WHAT TO WORK ON:
Look for the word "github" in the entries and copy each line where it appears.

DATASET EXTRACT:
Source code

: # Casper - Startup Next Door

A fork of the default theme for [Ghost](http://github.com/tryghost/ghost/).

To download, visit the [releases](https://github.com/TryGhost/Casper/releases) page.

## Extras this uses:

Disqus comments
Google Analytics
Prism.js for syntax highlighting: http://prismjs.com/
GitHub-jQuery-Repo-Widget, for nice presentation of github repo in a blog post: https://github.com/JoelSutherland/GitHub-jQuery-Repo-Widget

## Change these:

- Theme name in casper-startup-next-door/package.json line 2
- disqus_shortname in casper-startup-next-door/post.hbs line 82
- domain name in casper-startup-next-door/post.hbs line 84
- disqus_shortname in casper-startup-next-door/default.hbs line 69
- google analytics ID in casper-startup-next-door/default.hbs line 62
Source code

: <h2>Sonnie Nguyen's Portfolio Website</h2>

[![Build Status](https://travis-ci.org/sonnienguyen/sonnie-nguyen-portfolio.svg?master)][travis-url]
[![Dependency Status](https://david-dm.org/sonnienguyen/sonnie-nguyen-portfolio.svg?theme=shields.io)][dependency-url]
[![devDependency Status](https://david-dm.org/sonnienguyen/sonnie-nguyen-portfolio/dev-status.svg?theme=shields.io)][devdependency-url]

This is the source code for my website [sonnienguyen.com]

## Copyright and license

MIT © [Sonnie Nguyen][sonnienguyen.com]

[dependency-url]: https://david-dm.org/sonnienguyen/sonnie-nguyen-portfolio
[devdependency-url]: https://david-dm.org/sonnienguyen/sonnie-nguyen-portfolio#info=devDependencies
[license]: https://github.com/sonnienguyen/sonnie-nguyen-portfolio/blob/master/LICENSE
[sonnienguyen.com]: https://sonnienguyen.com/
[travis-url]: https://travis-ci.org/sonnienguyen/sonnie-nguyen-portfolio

SOLUTION TO THIS EXERCISE:
A fork of the default theme for [Ghost](http://github.com/tryghost/ghost/).
To download, visit the [releases](https://github.com/TryGhost/Casper/releases) page.
GitHub-jQuery-Repo-Widget, for nice presentation of github repo in a blog post: https://github.com/JoelSutherland/GitHub-jQuery-Repo-Widget
[license]: https://github.com/sonnienguyen/sonnie-nguyen-portfolio/blob/master/LICENSE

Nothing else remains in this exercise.